Her şeyden önce gençlerle iletişim halinde olan herkes önce kendisine çeki düzen vermeli. Bir gün doğru bulduğunu diğer gün yalanlayan, kararsız, söylediğine kendisi inanmaktan ve yapmaktan aciz, öncelikli anne baba ve öğretmenler bu paydayı paylaşmalı. “Balık baştan kokar” cümlesinden ben hep samimiyetsiz ve ilkesiz büyükleri tahayyül ederim.
Eğitimin anne rahminde başladığına inananlardanım. Aile, söylenmek yerine güzelce söylemeli, yap emrinden vazgeçerek kendisi yapmalı. En güzel örneklik inanarak islam’ın gülen yüzü, toleransı, insan iradesi ve gücünün yanında acziyetinin de farkında olarak, Kur’an’daki ilgili kıssalarda öğretilen formda şekillenen bir tarza geçmeli. Önümüzde Allah’ın Rasulü (s.a.v.) gibi hayatı en ince teferruatına kadar bilinen bir rehber var.

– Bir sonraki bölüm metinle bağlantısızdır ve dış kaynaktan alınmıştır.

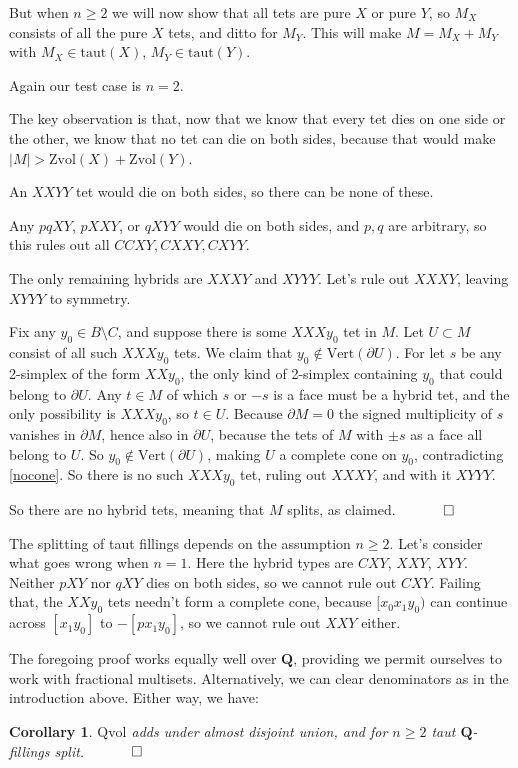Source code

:\documentclass[12pt]{article}
\newtheorem{corollary}{Corollary}
\newcommand{\proofend}{$\quad \qed$}
\def\QQ{\mathbf{Q}}
\def\del{\partial}
\newcommand{\kw}{\mathrm}
\newcommand{\vertices}{\kw{Vert}}
\newcommand{\taut}{\kw{taut}}
\newcommand{\Zvol}{\kw{Zvol}}
\newcommand{\Qvol}{\kw{Qvol}}
\begin{document}
But when $n \geq 2$ we will now show that all tets are pure $X$ or pure $Y$,
so $M_X$ consists of all the pure $X$ tets, and ditto for $M_Y$.
This will make
$M = M_X + M_Y$ with $M_X \in \taut(X)$, $M_Y \in \taut(Y)$.

Again our test case is $n=2$.

The key observation is that, now that we know that every tet dies on
one side or the other, we know that no tet can die on both sides,
because that would make $|M| > \Zvol(X) + \Zvol(Y)$.

An $XXYY$ tet would die on both sides, so there can be none of these.

Any $pqXY$, $pXXY$, or $qXYY$ would die on both sides, and $p,q$ are arbitrary,
so this rules out all $CCXY,CXXY,CXYY$.

The only remaining hybrids are $XXXY$ and $XYYY$.
Let's rule out $XXXY$, leaving $XYYY$ to symmetry.

Fix any $y_0 \in B \setminus C$, and suppose there is
some $XXXy_0$ tet in $M$.
Let $U \subset M$ consist of all such $XXXy_0$ tets.
We claim that $y_0 \notin \vertices(\del U)$.
For let $s$ be any 2-simplex of the form $XXy_0$,
the only kind of 2-simplex containing $y_0$ that could belong
to $\del U$.
Any $t \in M$ of which $s$ or $-s$ is a face must be a hybrid tet,
and the only possibility is $XXXy_0$, so $t \in U$.
Because $\del M = 0$ the signed multiplicity of $s$
vanishes in $\del M$,
hence also in $\del U$,
because the tets of $M$ with $\pm s$ as a face all belong to $U$.
So $y_0 \notin \vertices(\del U)$,
making $U$ a complete cone on $y_0$,
contradicting \ref{nocone}.
So there is no such $XXXy_0$ tet, ruling out $XXXY$,
and with it $XYYY$.

So there are no hybrid tets, meaning that $M$ splits, as claimed.
\proofend

The splitting of taut fillings depends on the assumption $n\geq 2$.
Let's consider what goes wrong when $n=1$.
Here the hybrid types are $CXY$, $XXY$, $XYY$.
Neither $pXY$ nor $qXY$ dies on both sides, so we cannot rule out $CXY$.
Failing that, the $XXy_0$ tets needn't form a complete cone,
because $[x_0x_1y_0)$ can continue across $[x_1 y_0]$ to $-[p x_1 y_0]$,
so we cannot rule out $XXY$ either.

The foregoing proof works equally well over $\QQ$, providing we
permit ourselves to work with fractional multisets.
Alternatively, we can clear denominators as in the introduction
above.
Either way, we have:

\begin{corollary} \label{cor1}
$\Qvol$ adds under almost disjoint union,
and for $n \geq 2$
taut $\QQ$-fillings split.
\proofend
\end{corollary}
\end{document}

Bugünün seküler ve ruhsuz psikolojisi insanı robota dönüştürdü. Özellikle her eline kalem alanın yazdığı kişisel gelişim kitapları “en güçlü benim, her şeyi yapabilirim” e evriltiyor ne yazık. Allah’ın yardımı ve sonucun ona ait olduğunun bilgilerden çıkarılması insanı kötülük problemiyle baş başa bırakıyor, neden- sebep ilişkisine takılıyor gençler. Güncel ve gündemden haberdar olmalı, mantıklı ve anlaşılabilir, uygulanabilir bir din algısını sunmalı bu meseleyi dert edinen herkes.
İnsan; Allah’ın yardımı ve inayeti olmadan, duayı da bilincine katmadan hiç bir şeye sahip olamaz.
Daha geç olmadan, çocukların, gençlerin yüreklerinden tutmalıyız. Elimizden kayıp giderlerken hem kendilerini hem bizi helak etmeden…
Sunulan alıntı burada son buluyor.